Tuesday, April 16, 2013

Tell the Wolves I'm Home

by Carol Rifka Brunt
March 21-April 10, 2013

I don't quite remember how I discovered this book, but I will always be thankful that I did. This one hit close to home. I lost my godfather in the height of the AIDS epidemic in 1989. At the time I'm not sure I fully understood the impact of the disease, but since then I find myself in instant tears the moment I hear of another person's struggle.

Tell the Wolves I'm Home is the author's debut novel. Kudos to Carol, because I was drawn in from the first page. June is a 14-year old girl whose world revolves around her uncle, a famous painter, Finn. It's tax season and her accountant parents have left June and her sister Greta "tax season orphans." But every Sunday, June, her mother and sister head to Finn's mysterious apartment and sit for a portrait he is trying to paint before he dies.
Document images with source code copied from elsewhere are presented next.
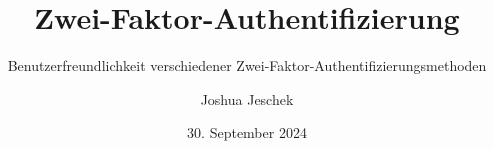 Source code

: \newcommand{\organization}{
    Technische Universität Chemnitz \\
    Fakultät Informatik \\
    Professur Medieninformatik \\
}
\newcommand{\type}{Hauptseminar}
\newcommand{\theauthor}{Joshua Jeschek}
\newcommand{\thetitle}{Zwei-Faktor-Authentifizierung}
\newcommand{\thesubtitle}{Benutzerfreundlichkeit verschiedener Zwei-Faktor-Authentifizierungsmethoden}
\newcommand{\pruefer}{Dr. Thomas Wilhelm-Stein}
\newcommand{\place}{München}
\date{30. September 2024}

\author{\theauthor}
\title{\thetitle}
\subtitle{\thesubtitle}
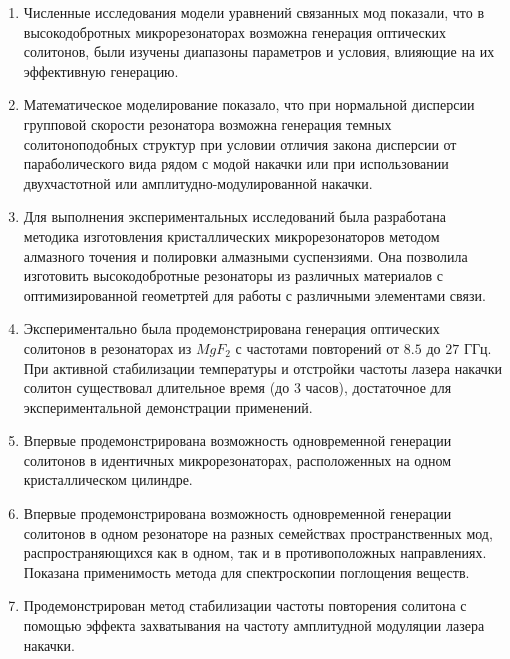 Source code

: \begin{enumerate}
  \item Численные исследования модели уравнений связанных мод показали, что в высокодобротных микрорезонаторах возможна генерация оптических солитонов, были изучены диапазоны параметров и условия, влияющие на их эффективную генерацию.
  \item Математическое моделирование показало, что при нормальной дисперсии групповой скорости резонатора возможна генерация темных солитоноподобных структур при условии отличия закона дисперсии от параболического вида рядом с модой накачки или при использовании двухчастотной или амплитудно-модулированной накачки.
  \item Для выполнения экспериментальных исследований была разработана методика изготовления кристаллических микрорезонаторов методом алмазного точения и полировки алмазными суспензиями. Она позволила изготовить высокодобротные резонаторы из различных материалов с оптимизированной геометртей для работы с различными элементами связи.
  \item Экспериментально была продемонстрирована генерация оптических солитонов в резонаторах из $MgF_2$ с частотами повторений от $8.5$ до $27$ ГГц. При активной стабилизации температуры и отстройки частоты лазера накачки солитон существовал длительное время (до 3 часов), достаточное для экспериментальной демонстрации применений.
  \item Впервые продемонстрирована возможность одновременной генерации солитонов в идентичных микрорезонаторах, расположенных на одном кристаллическом цилиндре.
  \item Впервые продемонстрирована возможность одновременной генерации солитонов в одном резонаторе на разных семействах пространственных мод, распространяющихся как в одном, так и в противоположных направлениях. Показана применимость метода для спектроскопии поглощения веществ.
  \item Продемонстрирован метод стабилизации частоты повторения солитона с помощью эффекта захватывания на частоту амплитудной модуляции лазера накачки.
\end{enumerate}
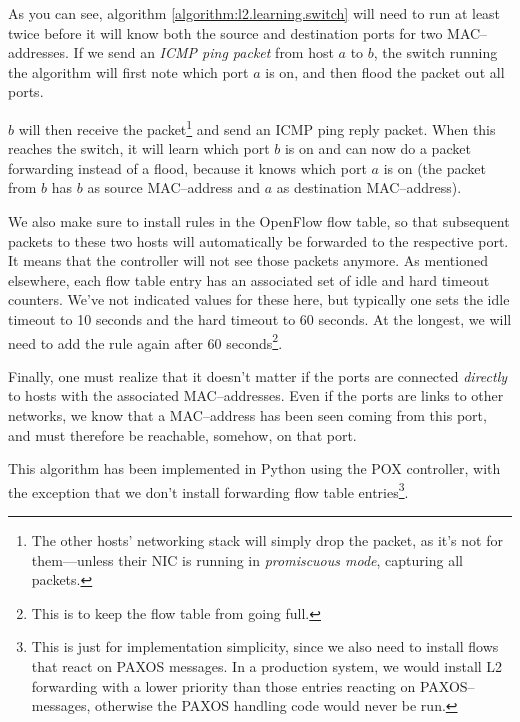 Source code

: As you can see, algorithm \ref{algorithm:l2.learning.switch} will need to
run at least twice before it will know both the source and destination ports
for two MAC--addresses.  If we send an \textit{\acs{ICMP} ping packet} from
host $a$ to $b$, the switch running the algorithm will first note which port
$a$ is on, and then flood the packet out all ports.

$b$ will then receive the packet\footnote{The other hosts' networking stack
will simply drop the packet, as it's not for them---unless their \acs{NIC} is
running in \textit{promiscuous mode}, capturing all packets.} and send an \acs{ICMP}
ping reply packet.  When this reaches the switch, it will learn which port
$b$ is on and can now do a packet forwarding instead of a flood, because it
knows which port $a$ is on (the packet from $b$ has $b$ as source
MAC--address and $a$ as destination MAC--address).

We also make sure to install rules in the OpenFlow flow table, so that
subsequent packets to these two hosts will automatically be forwarded to the
respective port.  It means that the controller will not see those packets
anymore.  As mentioned elsewhere, each flow table entry has an associated
set of idle and hard timeout counters.  We've not indicated values for these
here, but typically one sets the idle timeout to 10 seconds and the hard
timeout to 60 seconds.  At the longest, we will need to add the rule again
after 60 seconds\footnote{This is to keep the flow table from going full.}.

Finally, one must realize that it doesn't matter if the ports are connected
\textit{directly} to hosts with the associated MAC--addresses.  Even if the
ports are links to other networks, we know that a MAC--address has been seen
coming from this port, and must therefore be reachable, somehow, on that
port.

This algorithm has been implemented in Python using the POX controller, with
the exception that we don't install forwarding flow table
entries\footnote{This is just for implementation simplicity, since we also
need to install flows that react on PAXOS messages.  In a production
system, we would install L2 forwarding with a lower priority than those
entries reacting on PAXOS--messages, otherwise the PAXOS handling code would
never be run.}.
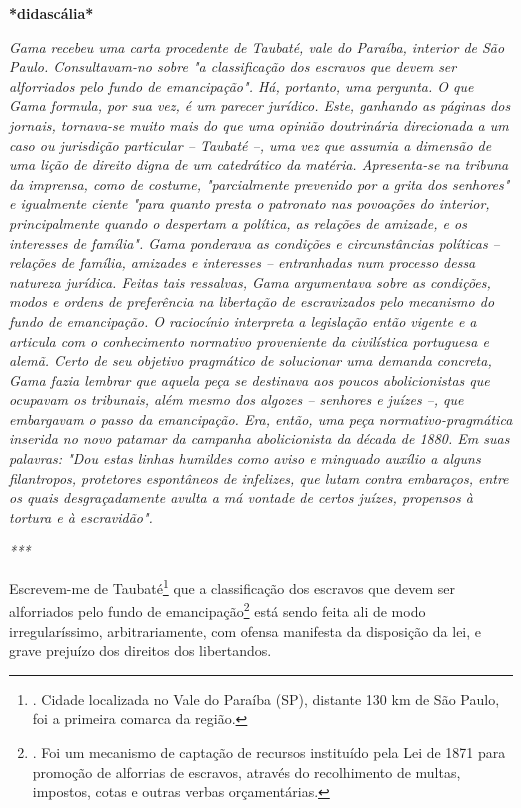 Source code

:\textbf{*didascália*}

\emph{Gama recebeu uma carta procedente de Taubaté, vale do Paraíba,
interior de São Paulo. Consultavam-no sobre "a classificação dos
escravos que devem ser alforriados pelo fundo de emancipação". Há,
portanto, uma pergunta. O que Gama formula, por sua vez, é um parecer
jurídico. Este, ganhando as páginas dos jornais, tornava-se muito mais
do que uma opinião doutrinária direcionada a um caso ou jurisdição
particular -- Taubaté --, uma vez que assumia a dimensão de uma lição de
direito digna de um catedrático da matéria. Apresenta-se na tribuna da
imprensa, como de costume, "parcialmente prevenido por a grita dos
senhores" e igualmente ciente "para quanto presta o patronato nas
povoações do interior, principalmente quando o despertam a política, as
relações de amizade, e os interesses de família". Gama ponderava as
condições e circunstâncias políticas -- relações de família, amizades e
interesses -- entranhadas num processo dessa natureza jurídica. Feitas
tais ressalvas, Gama argumentava sobre as condições, modos e ordens de
preferência na libertação de escravizados pelo mecanismo do fundo de
emancipação. O raciocínio interpreta a legislação então vigente e a
articula com o conhecimento normativo proveniente da civilística
portuguesa e alemã. Certo de seu objetivo pragmático de solucionar uma
demanda concreta, Gama fazia lembrar que aquela peça se destinava aos
poucos abolicionistas que ocupavam os tribunais, além mesmo dos algozes
-- senhores e juízes --, que embargavam o passo da emancipação. Era,
então, uma peça normativo-pragmática inserida no novo patamar da
campanha abolicionista da década de 1880. Em suas palavras: "Dou estas
linhas humildes como aviso e minguado auxílio a alguns filantropos,
protetores espontâneos de infelizes, que lutam contra embaraços, entre
os quais desgraçadamente avulta a má vontade de certos juízes, propensos
à tortura e à escravidão".}

\emph{***}

Escrevem-me de Taubaté\footnote{. Cidade localizada no Vale do Paraíba
  (SP), distante 130 km de São Paulo, foi a primeira comarca da região.}
que a classificação dos escravos que devem ser alforriados pelo fundo de
emancipação\footnote{. Foi um mecanismo de captação de recursos
  instituído pela Lei de 1871 para promoção de alforrias de escravos,
  através do recolhimento de multas, impostos, cotas e outras verbas
  orçamentárias.} está sendo feita ali de modo irregularíssimo,
arbitrariamente, com ofensa manifesta da disposição da lei, e grave
prejuízo dos direitos dos libertandos.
Once the painting is finished, it's not long before Finn is gone too. June is empty without him and her sister is horribly mean and spiteful to her. Then she makes an unlikely friend, learns more of her uncle's past, and struggles with her grief.

Brunt writes a beautiful sentence. Her metaphors are like magic. I absorbed every single word with such emotion that they had me weeping for the last few chapters  Even though it was completely relatable to me, I don't think that's the only reason I enjoyed this book so much. I would find myself stopping in the middle of the day to read a quick chapter. The night I finished it, it was nearly 1am, but I couldn't put it down.

“But maybe I am. Maybe that’s exactly what I am. Maybe all I wanted was for Toby to hear the wolves that lived in the dark forest of my heart. And maybe that’s what it meant. Tell the Wolves I’m Home. Maybe Finn understood everything, as usual. You may as well tell them where you live, because they’ll find you anyway. They always do.”

People may contend that this fits in the Young Adult genre. But I need to argue that, just because the protagonist is teenager, does not make it YA. The themes are so adult in nature, and although June may be wise beyond her years, people of all ages will easily relate to the subject matter. This book will be in my heart for a long time.